The method for extracting a feature representation provided in the embodiments of this application may be independently performed by the terminal 110, or may be performed by the server 120, or may be implemented through data exchange between the terminal 110 and the server 120. This is not limited in the embodiments of this application. In this embodiment, after obtaining the sample audio through the application having the audio obtaining function, the terminal 110 sends the obtained sample audio to the server 120. For example, an example in which the server 120 analyzes the sample audio is used for description.

In some embodiments, after receiving the sample audio sent by the terminal 110, the server 120 constructs an application time-frequency feature representation extraction model 121 based on the sample audio. In the application time-frequency feature representation extraction model 121, a sample time-frequency feature representation corresponding to the sample audio is first extracted, the sample time-frequency feature representation being a feature representation obtained by performing feature extraction on the sample audio from a time domain dimension and a frequency domain dimension.
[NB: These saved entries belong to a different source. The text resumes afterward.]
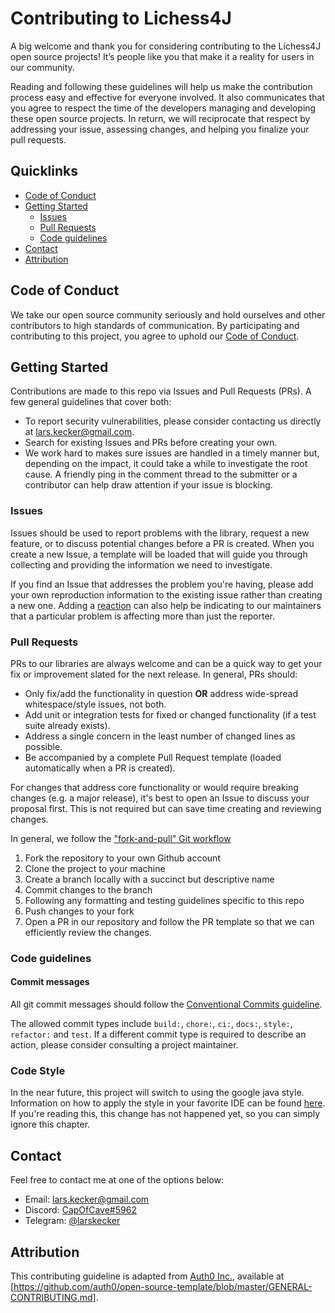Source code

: # Contributing to Lichess4J

A big welcome and thank you for considering contributing to the Lichess4J open source projects! It’s people like you that make it a reality for users in our community.

Reading and following these guidelines will help us make the contribution process easy and effective for everyone involved. It also communicates that you agree to respect the time of the developers managing and developing these open source projects. In return, we will reciprocate that respect by addressing your issue, assessing changes, and helping you finalize your pull requests.

## Quicklinks

* [Code of Conduct](#code-of-conduct)
* [Getting Started](#getting-started)
    * [Issues](#issues)
    * [Pull Requests](#pull-requests)
    * [Code guidelines](#code-guidelines)
* [Contact](#contact)
* [Attribution](#attribution)

## Code of Conduct

We take our open source community seriously and hold ourselves and other contributors to high standards of communication. By participating and contributing to this project, you agree to uphold our [Code of Conduct](https://github.com/CapOfCave/Lichess4J/blob/master/CODE_OF_CONDUCT.md).

## Getting Started

Contributions are made to this repo via Issues and Pull Requests (PRs). A few general guidelines that cover both:

- To report security vulnerabilities, please consider contacting us directly at lars.kecker@gmail.com.
- Search for existing Issues and PRs before creating your own.
- We work hard to makes sure issues are handled in a timely manner but, depending on the impact, it could take a while to investigate the root cause. A friendly ping in the comment thread to the submitter or a contributor can help draw attention if your issue is blocking.

### Issues

Issues should be used to report problems with the library, request a new feature, or to discuss potential changes before a PR is created. When you create a new Issue, a template will be loaded that will guide you through collecting and providing the information we need to investigate.

If you find an Issue that addresses the problem you're having, please add your own reproduction information to the existing issue rather than creating a new one. Adding a [reaction](https://github.blog/2016-03-10-add-reactions-to-pull-requests-issues-and-comments/) can also help be indicating to our maintainers that a particular problem is affecting more than just the reporter.

### Pull Requests

PRs to our libraries are always welcome and can be a quick way to get your fix or improvement slated for the next release. In general, PRs should:

- Only fix/add the functionality in question **OR** address wide-spread whitespace/style issues, not both.
- Add unit or integration tests for fixed or changed functionality (if a test suite already exists).
- Address a single concern in the least number of changed lines as possible.
- Be accompanied by a complete Pull Request template (loaded automatically when a PR is created).

For changes that address core functionality or would require breaking changes (e.g. a major release), it's best to open an Issue to discuss your proposal first. This is not required but can save time creating and reviewing changes.

In general, we follow the ["fork-and-pull" Git workflow](https://github.com/susam/gitpr)

1. Fork the repository to your own Github account
2. Clone the project to your machine
3. Create a branch locally with a succinct but descriptive name
4. Commit changes to the branch
5. Following any formatting and testing guidelines specific to this repo
6. Push changes to your fork
7. Open a PR in our repository and follow the PR template so that we can efficiently review the changes.

### Code guidelines

#### Commit messages

All git commit messages should follow the [Conventional Commits guideline](https://www.conventionalcommits.org/en/v1.0.0/).

The allowed commit types include `build:`, `chore:`, `ci:`, `docs:`, `style:`, `refactor:` and `test`. If a different commit type is required to describe an action, please consider consulting a project maintainer.

### Code Style

In the near future, this project will switch to using the google java style. Information on how to apply the style in your favorite IDE can be found [here](https://github.com/google/google-java-format). If you're reading this, this change has not happened yet, so you can simply ignore this chapter.

## Contact

Feel free to contact me at one of the options below:
- Email: lars.kecker@gmail.com
- Discord: [CapOfCave#5962](https://discordapp.com/channels/@me/CapOfCave#5962/)
- Telegram: [@larskecker](https://t.me/larskecker)

## Attribution
This contributing guideline is adapted from [Auth0 Inc.](https://auth0.com/), available at [https://github.com/auth0/open-source-template/blob/master/GENERAL-CONTRIBUTING.md].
Then the server 120 performs frequency band segmentation on the sample time-frequency feature representation from the frequency domain dimension, to obtain time-frequency sub-feature representations respectively corresponding to at least two frequency bands, and performs inter-frequency band relationship analysis on the time-frequency sub-feature representations respectively corresponding to the at least two frequency bands from the frequency domain dimension, to obtain an application time-frequency feature representation based on an inter-frequency band relationship analysis result. The foregoing is an example construction method of the application time-frequency feature representation extraction model 121.

In some embodiments, after the application time-frequency feature representation is obtained, the application time-frequency feature representation is configured for a downstream analysis processing task applicable to the sample audio. For example, the application time-frequency feature representation extraction model 121 configured to obtain the application time-frequency feature representation is applicable to an audio processing task such as a music separation task or a voice enhancement task, so that the sample audio is processed more accurately, thereby obtaining an audio processing result with better quality.

In some embodiments, the server 120 sends the audio processing result to the terminal 110, and the terminal 110 receives, plays, and displays the audio processing result.

The terminal includes, but not limited to, a mobile terminal such as a mobile phone, a tablet computer, a portable laptop computer, an intelligent voice exchange device, an intelligent appliance, or a vehicle terminal, or may be implemented as a desktop computer, or the like. The server may be an independent physical server, or may be a server cluster or a distributed system formed by a plurality of physical servers, or may be a cloud server that provides basic cloud computing services such as a cloud service, a cloud database, cloud computing, a cloud function, cloud storage, a network service, cloud communication, a middleware service, a domain name service, a security service, a content delivery network (CDN), big data, and an artificial intelligence platform.

The cloud technology is a hosting technology that unifies a series of resources such as hardware, software, and networks in a wide area network or a local area network to implement computing, storage, processing, and sharing of data.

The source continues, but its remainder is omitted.